Albeit doing this means we might need a compound_section_tail_huge_page (...)

> 
>> +                * the last tail page.
> 
>> +               ptep = pte_offset_kernel(pmd_off_k(addr), addr);
>> +               if (!ptep)
>> +                       return -ENOMEM;
>> +
>> +               /*
>> +                * Reuse the page that was populated in the prior iteration
>> +                * with just tail struct pages.
>> +                */
>> +               return vmemmap_populate_range(start, end, node,
>> +                                             pte_page(*ptep));
>> +       }

The last patch separates the above check and uses the PMD (and the @offset) to reuse the
PMD of the compound_section_tail_page(). So this might mean that we introduce
in the last patch some sort of compound_section_tail_huge_page() for the pmd page.
So far it the second change doesn't seem to translate an obvious improvement in readability.

Pasted below, Here's compound_section_tail_page() [...]

diff --git a/mm/sparse-vmemmap.c b/mm/sparse-vmemmap.c
index d7419b5d54d7..31f94802c095 100644
--- a/mm/sparse-vmemmap.c
+++ b/mm/sparse-vmemmap.c
@@ -673,6 +673,23 @@ static bool __meminit compound_section_index(unsigned long start_pfn,
                geometry_size > SUBSECTION_SIZE;
 }

+static struct page * __meminit compound_section_tail_page(unsigned long addr)
+{
+       pte_t *ptep;
+
+       addr -= PAGE_SIZE;
+
+       /*
+        * Assuming sections are populated sequentially, the previous section's
+        * page data can be reused.
+        */
+       ptep = pte_offset_kernel(pmd_off_k(addr), addr);
+       if (!ptep)
+               return NULL;
+
+       return pte_page(*ptep);
+}
+
 static int __meminit vmemmap_populate_compound_pages(unsigned long start_pfn,
                                                     unsigned long start,
                                                     unsigned long end, int node,
@@ -681,27 +698,17 @@ static int __meminit vmemmap_populate_compound_pages(unsigned long
start_pfn,
        unsigned long offset, size, addr;

        if (compound_section_index(start_pfn, pgmap)) {
-               pte_t *ptep;
-
-               addr = start - PAGE_SIZE;
+               struct page *page;

-               /*
-                * Sections are populated sequently and in sucession meaning
-                * this section being populated wouldn't start if the
-                * preceding one wasn't successful.
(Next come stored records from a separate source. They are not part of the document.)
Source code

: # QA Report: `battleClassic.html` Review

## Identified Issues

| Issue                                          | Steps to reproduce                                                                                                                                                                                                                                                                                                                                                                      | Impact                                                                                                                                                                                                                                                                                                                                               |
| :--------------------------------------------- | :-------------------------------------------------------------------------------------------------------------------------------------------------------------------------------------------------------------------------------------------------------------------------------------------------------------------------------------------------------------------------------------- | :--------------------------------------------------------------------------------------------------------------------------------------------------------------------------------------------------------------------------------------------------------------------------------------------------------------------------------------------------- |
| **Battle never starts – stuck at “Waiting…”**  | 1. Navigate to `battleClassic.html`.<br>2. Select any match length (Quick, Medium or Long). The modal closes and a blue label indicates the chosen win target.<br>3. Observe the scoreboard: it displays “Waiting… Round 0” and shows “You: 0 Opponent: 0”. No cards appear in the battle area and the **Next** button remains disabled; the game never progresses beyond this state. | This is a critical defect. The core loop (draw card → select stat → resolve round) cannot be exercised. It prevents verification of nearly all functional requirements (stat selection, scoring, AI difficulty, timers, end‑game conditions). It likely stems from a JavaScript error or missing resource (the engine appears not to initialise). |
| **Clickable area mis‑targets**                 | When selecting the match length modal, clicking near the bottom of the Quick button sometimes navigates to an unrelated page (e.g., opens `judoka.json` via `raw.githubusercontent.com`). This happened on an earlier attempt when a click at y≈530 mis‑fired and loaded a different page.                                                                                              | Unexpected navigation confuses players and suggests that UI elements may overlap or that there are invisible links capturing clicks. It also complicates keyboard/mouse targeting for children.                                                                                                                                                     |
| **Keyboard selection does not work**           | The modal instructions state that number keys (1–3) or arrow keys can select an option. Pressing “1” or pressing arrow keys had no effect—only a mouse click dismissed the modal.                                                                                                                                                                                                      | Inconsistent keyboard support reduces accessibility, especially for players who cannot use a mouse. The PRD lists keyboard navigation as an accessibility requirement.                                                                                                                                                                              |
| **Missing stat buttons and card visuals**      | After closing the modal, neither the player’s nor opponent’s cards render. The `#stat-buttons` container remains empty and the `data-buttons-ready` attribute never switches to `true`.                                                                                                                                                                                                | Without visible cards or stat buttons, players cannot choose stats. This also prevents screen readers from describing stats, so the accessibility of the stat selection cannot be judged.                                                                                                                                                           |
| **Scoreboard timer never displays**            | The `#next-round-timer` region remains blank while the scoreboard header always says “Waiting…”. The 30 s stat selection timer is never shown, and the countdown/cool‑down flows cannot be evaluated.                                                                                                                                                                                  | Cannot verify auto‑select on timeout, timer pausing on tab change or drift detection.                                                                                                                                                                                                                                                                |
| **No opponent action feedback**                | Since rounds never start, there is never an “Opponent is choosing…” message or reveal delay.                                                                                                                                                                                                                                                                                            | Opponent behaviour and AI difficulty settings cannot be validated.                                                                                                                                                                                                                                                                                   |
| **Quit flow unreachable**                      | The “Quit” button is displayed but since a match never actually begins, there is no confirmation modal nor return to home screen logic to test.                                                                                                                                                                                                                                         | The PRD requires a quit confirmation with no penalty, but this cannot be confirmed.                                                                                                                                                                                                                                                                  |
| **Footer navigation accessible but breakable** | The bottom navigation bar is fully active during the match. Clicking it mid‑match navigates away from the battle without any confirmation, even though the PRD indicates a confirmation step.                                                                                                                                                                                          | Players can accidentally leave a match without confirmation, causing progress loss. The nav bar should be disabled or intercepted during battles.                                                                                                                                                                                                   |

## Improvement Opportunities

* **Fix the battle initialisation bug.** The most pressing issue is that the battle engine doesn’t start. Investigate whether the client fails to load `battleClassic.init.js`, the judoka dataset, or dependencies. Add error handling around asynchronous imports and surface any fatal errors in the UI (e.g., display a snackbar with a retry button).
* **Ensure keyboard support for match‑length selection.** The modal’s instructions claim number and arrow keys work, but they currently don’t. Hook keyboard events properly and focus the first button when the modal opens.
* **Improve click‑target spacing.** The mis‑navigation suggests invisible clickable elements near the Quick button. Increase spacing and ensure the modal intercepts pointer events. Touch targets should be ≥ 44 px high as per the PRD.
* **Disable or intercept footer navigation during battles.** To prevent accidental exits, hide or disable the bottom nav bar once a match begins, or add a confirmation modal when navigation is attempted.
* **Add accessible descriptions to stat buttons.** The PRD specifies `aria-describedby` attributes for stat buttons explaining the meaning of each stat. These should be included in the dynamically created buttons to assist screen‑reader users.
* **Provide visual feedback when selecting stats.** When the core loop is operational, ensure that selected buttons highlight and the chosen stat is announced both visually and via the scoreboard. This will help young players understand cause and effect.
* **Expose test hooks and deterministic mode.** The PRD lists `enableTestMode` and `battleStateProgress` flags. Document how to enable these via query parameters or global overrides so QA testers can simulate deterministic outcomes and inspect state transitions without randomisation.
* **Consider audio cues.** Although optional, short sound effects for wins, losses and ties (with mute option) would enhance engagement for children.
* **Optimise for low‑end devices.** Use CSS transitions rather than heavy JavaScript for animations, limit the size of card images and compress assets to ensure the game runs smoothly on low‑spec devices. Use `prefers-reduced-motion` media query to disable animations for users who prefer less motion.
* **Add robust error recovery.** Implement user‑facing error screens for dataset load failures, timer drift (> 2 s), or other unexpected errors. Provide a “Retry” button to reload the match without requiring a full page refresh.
So there is a guarantee that
-                * the previous struct pages are mapped when trying to lookup
-                * the last tail page.
-                */
-               ptep = pte_offset_kernel(pmd_off_k(addr), addr);
-               if (!ptep)
+               page = compound_section_tail_page(start);
+               if (!page)
                        return -ENOMEM;

                /*
                 * Reuse the page that was populated in the prior iteration
                 * with just tail struct pages.
                 */
-               return vmemmap_populate_range(start, end, node,
-                                             pte_page(*ptep));
+               return vmemmap_populate_range(start, end, node, page);
        }

        size = min(end - start, pgmap_geometry(pgmap) * sizeof(struct page));




[...] And here's compound_section_tail_huge_page() (for the last patch in the series):


@@ -690,6 +727,33 @@ static struct page * __meminit compound_section_tail_page(unsigned
long addr)
        return pte_page(*ptep);
 }

+static struct page * __meminit compound_section_tail_huge_page(unsigned long addr,
+                               unsigned long offset, struct dev_pagemap *pgmap)
+{
+       unsigned long geometry_size = pgmap_geometry(pgmap) << PAGE_SHIFT;
+       pmd_t *pmdp;
+
+       addr -= PAGE_SIZE;
+
+       /*
+        * Assuming sections are populated sequentially, the previous section's
+        * page data can be reused.
+        */
+       pmdp = pmd_off_k(addr);
+       if (!pmdp)
+               return ERR_PTR(-ENOMEM);
+
+       /*
+        * Reuse the tail pages vmemmap pmd page
+        * See layout diagram in Documentation/vm/vmemmap_dedup.rst
+        */
+       if (offset % geometry_size > PFN_PHYS(PAGES_PER_SECTION))
+               return pmd_page(*pmdp);
+
+       /* No reusable PMD fallback to PTE tail page*/
+       return NULL;
+}
+
 static int __meminit vmemmap_populate_compound_pages(unsigned long start_pfn,
                                                     unsigned long start,
                                                     unsigned long end, int node,
@@ -697,14 +761,22 @@ static int __meminit vmemmap_populate_compound_pages(unsigned long
start_pfn,
 {
        unsigned long offset, size, addr;

-       if (compound_section_index(start_pfn, pgmap)) {
-               struct page *page;
+       if (compound_section_index(start_pfn, pgmap, &offset)) {
+               struct page *page, *hpage;
+
+               hpage = compound_section_tail_huge_page(addr, offset);
+               if (IS_ERR(hpage))
+                       return -ENOMEM;
+               else if (hpage)
+                       return vmemmap_populate_pmd_range(start, end, node,
+                                                         hpage);

                page = compound_section_tail_page(start);
                if (!page)
                        return -ENOMEM;

                /*
+                * Populate the tail pages vmemmap pmd page.
                 * Reuse the page that was populated in the prior iteration
                 * with just tail struct pages.
                 */

  reply	other threads:[~2021-07-28 15:36 UTC|newest]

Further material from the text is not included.